Feb 12, 2025

Authoritarian Reinforcement: Another 5 Years in Belarus

By: Joshua Marsh

On January 26th, the Central Election Commission (CEC) of Belarus announced that President Alexander Lukashenko had secured a seventh term in office, extending his presidency that began over 30 years ago. This landslide 2025 reelection result for the Putin ally was most certainly expected as was his win in 2020, yet one aspect was notably different this year – the absence of a legitimate opposition candidate. In the span of five years, Lukashenko has increased his consolidation of power, meanwhile stifling any source of opposition that could realistically contest the highest office in Minsk. Although there were indeed other candidates in this year’s ballot, the approved list of contenders largely had no true intention of ousting Lukashenko, with many supportive of the incumbent including runner-up Communist Party leader Sergei Syrankov. Outwardly voicing his support for his presidential opponent, he declared that “there is no alternative to Alexander Lukashenko as the leader of our country.” Such a statement speaks volumes over how democracy has since rapidly devolved beginning since Lukashenko first took office after the dissolution of the Soviet Union.

Looking further into the case of Belarus under Lukashenko, democracy has become a rarity if it ever existed since its independence in 1991. While Belarus at least nominally completes the democracy checklist of Adam Perzworski, it has yet to see any transition of power as Lukashenko has not once lost reelection to any opponent, mirroring the pre-2024 ‘Botswana Rule’. Lukashenko initially came to power in 1994 through the first democratic elections held in the nation following a transition period headed by Stanislav Shushkevich, Chairman of the Supreme Council of Belarus who signed the accords that formalized the dismantling of the Soviet Union. This 1994 election would be the only of now seven presidential elections in Belarus that managed to trigger a second round runoff between Lukashenko and former PM Vyacheslav Kechib. Every election since then has produced an outright majority in the first round with runner-ups amounting to meager vote shares. The looming question then is how has Lukashenko maintained his own power as many authoritarian nations, including fellow former Soviet nations, have at least seen some glimpse of a transition of power. 

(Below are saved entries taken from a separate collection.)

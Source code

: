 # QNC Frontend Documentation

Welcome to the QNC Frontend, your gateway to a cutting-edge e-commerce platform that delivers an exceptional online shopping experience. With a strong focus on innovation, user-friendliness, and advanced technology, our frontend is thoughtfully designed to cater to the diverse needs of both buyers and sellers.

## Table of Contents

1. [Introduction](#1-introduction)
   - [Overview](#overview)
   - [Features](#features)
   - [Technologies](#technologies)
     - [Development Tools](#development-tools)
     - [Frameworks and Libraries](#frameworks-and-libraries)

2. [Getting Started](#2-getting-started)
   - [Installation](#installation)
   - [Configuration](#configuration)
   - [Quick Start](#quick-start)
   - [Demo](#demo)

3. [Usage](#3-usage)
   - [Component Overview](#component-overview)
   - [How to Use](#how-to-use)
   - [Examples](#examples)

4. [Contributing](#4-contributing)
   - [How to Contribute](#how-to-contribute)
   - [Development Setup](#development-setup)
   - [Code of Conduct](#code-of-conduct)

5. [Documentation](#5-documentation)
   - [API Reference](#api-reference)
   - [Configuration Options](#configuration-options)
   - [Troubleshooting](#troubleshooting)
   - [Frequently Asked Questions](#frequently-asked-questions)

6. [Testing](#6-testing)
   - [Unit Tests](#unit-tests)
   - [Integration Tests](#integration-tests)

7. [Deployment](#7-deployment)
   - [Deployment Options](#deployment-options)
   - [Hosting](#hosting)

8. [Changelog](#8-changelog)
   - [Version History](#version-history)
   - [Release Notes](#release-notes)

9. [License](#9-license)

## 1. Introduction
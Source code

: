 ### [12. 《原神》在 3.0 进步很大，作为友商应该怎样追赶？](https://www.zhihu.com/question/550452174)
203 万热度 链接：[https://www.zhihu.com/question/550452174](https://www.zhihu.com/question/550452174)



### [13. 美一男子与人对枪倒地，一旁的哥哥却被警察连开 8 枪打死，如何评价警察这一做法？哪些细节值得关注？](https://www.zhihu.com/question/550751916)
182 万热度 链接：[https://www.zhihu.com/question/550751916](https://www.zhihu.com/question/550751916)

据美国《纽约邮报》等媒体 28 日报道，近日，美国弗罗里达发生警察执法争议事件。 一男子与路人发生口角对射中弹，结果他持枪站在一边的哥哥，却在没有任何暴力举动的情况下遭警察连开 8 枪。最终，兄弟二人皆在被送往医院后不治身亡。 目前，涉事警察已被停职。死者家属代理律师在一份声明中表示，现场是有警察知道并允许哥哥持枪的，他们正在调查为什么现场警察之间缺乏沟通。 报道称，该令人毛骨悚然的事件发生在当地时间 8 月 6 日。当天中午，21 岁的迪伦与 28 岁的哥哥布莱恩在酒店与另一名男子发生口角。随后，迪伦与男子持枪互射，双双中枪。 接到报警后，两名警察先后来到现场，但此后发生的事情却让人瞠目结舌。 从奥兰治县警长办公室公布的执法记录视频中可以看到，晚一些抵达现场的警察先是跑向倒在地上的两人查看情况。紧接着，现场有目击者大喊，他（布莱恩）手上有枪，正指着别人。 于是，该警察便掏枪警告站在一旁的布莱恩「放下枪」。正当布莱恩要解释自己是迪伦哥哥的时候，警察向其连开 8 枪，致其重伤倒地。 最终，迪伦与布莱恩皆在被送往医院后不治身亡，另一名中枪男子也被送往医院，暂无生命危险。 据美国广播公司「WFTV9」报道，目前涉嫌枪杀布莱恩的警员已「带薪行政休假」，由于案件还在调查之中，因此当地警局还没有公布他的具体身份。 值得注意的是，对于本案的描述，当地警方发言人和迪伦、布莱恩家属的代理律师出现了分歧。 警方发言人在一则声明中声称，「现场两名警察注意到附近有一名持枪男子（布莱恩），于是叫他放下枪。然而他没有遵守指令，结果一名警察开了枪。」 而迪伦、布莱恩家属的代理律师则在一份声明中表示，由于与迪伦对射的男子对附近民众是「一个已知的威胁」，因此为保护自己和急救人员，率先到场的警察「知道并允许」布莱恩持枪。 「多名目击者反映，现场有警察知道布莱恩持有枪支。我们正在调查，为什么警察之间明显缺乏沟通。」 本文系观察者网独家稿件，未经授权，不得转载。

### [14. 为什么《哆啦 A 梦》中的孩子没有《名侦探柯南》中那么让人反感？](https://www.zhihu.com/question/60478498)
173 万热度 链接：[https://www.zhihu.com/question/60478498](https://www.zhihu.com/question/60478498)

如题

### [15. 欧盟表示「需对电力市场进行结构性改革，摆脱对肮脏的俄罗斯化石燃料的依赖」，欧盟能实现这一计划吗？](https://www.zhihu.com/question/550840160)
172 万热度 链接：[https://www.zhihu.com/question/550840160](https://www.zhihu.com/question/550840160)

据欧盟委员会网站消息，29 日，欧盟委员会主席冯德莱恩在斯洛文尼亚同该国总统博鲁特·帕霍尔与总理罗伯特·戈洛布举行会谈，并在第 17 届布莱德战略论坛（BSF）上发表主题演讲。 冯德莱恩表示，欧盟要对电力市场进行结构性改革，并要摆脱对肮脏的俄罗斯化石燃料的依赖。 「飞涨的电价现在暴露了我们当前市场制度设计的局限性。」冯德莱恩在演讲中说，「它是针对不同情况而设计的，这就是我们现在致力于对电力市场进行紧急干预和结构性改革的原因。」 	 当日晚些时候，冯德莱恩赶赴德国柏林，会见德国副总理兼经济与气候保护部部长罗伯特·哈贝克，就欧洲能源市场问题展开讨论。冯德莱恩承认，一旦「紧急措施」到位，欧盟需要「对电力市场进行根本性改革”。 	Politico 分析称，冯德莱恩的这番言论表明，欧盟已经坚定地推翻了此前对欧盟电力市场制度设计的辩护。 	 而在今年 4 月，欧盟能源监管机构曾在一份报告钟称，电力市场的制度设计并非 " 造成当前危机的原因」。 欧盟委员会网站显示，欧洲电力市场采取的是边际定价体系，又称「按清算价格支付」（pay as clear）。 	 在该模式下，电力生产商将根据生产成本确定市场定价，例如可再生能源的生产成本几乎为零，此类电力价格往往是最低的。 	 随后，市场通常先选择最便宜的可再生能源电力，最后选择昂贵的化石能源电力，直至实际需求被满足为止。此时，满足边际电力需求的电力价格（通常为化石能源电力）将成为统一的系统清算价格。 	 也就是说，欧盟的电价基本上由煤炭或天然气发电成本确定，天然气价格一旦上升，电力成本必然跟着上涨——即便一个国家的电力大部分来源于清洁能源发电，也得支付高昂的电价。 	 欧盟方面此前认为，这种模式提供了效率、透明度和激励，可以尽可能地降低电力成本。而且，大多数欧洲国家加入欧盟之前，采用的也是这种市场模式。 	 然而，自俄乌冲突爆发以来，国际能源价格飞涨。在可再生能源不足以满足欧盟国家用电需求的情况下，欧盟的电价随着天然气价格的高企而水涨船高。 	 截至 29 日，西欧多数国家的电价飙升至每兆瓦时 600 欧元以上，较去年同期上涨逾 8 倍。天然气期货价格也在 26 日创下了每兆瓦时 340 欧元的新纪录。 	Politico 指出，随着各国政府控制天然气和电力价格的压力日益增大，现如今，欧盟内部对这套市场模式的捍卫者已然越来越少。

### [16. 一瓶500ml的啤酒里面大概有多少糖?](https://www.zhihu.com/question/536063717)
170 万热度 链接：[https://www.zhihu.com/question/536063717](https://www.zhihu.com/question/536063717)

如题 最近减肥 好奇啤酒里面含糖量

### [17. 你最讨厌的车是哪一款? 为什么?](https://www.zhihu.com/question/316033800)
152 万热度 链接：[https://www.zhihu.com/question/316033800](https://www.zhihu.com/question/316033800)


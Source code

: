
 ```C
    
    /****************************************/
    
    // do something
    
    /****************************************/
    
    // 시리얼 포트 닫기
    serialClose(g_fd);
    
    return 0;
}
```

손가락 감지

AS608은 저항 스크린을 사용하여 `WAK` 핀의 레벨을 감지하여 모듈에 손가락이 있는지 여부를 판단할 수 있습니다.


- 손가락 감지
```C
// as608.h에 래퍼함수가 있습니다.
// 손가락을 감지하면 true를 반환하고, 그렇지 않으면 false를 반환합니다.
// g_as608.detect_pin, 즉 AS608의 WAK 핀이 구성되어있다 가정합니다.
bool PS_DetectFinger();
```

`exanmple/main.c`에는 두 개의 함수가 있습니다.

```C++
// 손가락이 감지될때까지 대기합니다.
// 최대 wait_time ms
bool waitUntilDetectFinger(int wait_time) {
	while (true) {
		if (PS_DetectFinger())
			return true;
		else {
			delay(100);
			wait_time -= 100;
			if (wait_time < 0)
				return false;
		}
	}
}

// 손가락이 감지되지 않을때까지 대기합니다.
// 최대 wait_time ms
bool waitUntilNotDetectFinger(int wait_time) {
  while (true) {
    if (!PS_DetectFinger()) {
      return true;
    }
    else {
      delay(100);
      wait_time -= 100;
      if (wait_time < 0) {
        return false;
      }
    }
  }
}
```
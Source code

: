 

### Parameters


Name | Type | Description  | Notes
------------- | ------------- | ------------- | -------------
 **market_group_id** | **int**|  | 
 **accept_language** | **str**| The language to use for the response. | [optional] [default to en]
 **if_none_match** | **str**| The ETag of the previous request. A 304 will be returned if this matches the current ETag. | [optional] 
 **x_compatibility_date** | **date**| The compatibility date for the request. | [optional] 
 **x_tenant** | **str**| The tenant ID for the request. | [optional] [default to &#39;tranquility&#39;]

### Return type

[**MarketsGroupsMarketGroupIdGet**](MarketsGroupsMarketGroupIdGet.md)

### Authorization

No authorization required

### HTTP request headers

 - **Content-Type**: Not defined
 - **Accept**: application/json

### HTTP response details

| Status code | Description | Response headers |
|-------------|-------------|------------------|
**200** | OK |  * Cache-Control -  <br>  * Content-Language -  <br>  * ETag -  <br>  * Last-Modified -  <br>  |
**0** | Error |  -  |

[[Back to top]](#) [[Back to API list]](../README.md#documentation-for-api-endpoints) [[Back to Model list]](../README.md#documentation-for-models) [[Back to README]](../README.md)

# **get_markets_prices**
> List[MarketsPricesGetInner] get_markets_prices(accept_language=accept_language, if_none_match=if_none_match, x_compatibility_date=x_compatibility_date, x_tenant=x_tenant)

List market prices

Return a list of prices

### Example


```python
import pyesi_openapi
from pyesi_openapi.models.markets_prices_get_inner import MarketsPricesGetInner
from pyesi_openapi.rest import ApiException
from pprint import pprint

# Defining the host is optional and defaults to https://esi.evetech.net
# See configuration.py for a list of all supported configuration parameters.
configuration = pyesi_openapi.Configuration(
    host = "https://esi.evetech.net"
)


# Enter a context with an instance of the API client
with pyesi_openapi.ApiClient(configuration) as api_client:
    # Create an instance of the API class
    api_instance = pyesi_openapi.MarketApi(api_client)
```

What has been key to Lukashenko’s anti-democratic success has been a complete overhaul and centralization of the political and civil spheres of Belarusian society. This centralization then serves the purpose of fortifying and strengthening his own executive privileges and eliminating dissent, generating at least some superficial perception of a flourishing nation. Such governmental aims fall in line perfectly to a severe degree in theories of authoritarian maintenance, associated with the notions of strategic manipulation and executive aggrandizement as Nancy Bermeo attests in “On Democratic Backsliding”. 

In a recent example of a Belarusian rendition of executive aggrandizement, a referendum was put to vote in 2022, proposing various additions to their constitution, mostly regarding presidential, parliamentary provisions and other civic measures. With an overwhelming majority recorded voting “Yes” for the referendum according to state sources, this referendum added an obscene amount of privileges and powers for Lukashenko that would extend even after his presidency comes to an end guaranteeing another 2030 election victory. Beyond the powers granted to Lukashenko as president, this amendment grants him lifetime immunity from any charges he could face after political office. In addition to this, Lukashenko as a former President could still rule in a de facto setting as a member of the All-Belarusian People’s Assembly which was elevated to be the supreme political body in the nation. Attached to these demonstrations of executive aggrandizement is then the obverse in the further disenfranchisement of the opposition from political participation. New requirements to run for president state that citizens who have lived in Belarus for 20 years prior to an election and have not become citizens or received benefits from a foreign nation, prohibiting exiled opposition leaders such as 2020 candidate Sviatlana Tsikhanouskaya. Since the 2020 election it was reported that roughly 50,000 had been arbitrarily detained with thousands being convicted there after, many saying such charges held no legal bearing being purely brought up on political grounds. Such charges often lumped into the category of ‘extremism’, a textbook tactic in the way strategic manipulation manages to avoid heavy scrutiny.

Returning to the present, it is glaringly evident the ways in which democracy has yet to take hold in Belarus since its release from over 70 years of Soviet rule. Although the Soviet Union has since expired, a Cold War can still be identified influencing the manners in which former constituent countries engage in democracy. As Western democracies often seek to criticize identifiable violations originating in anti-democratic nations, genuine concern for the state of democracy in these nations is treated as nothing more than a battle of words influenced by hidden bias and objective to obscure one’s own democratic flaws. Following the publication of results of CEC indicating a landslide by the incumbent self-ascribed dictator, European leaders expressed their denunciations of the result as a “sham” where citizens had “no real choice”. The response to this echoed nothing more than the perception that these denunciations are politically motivated with little importance to Lukashenko who bluntly declared, “I don’t give a damn about the West.” Demonstrations in protest of these elections pale in comparison to the organization that was seen in 2020 as only a few have taken place abroad, drastically reducing the potential success of a vigilant opposition movement in the near future.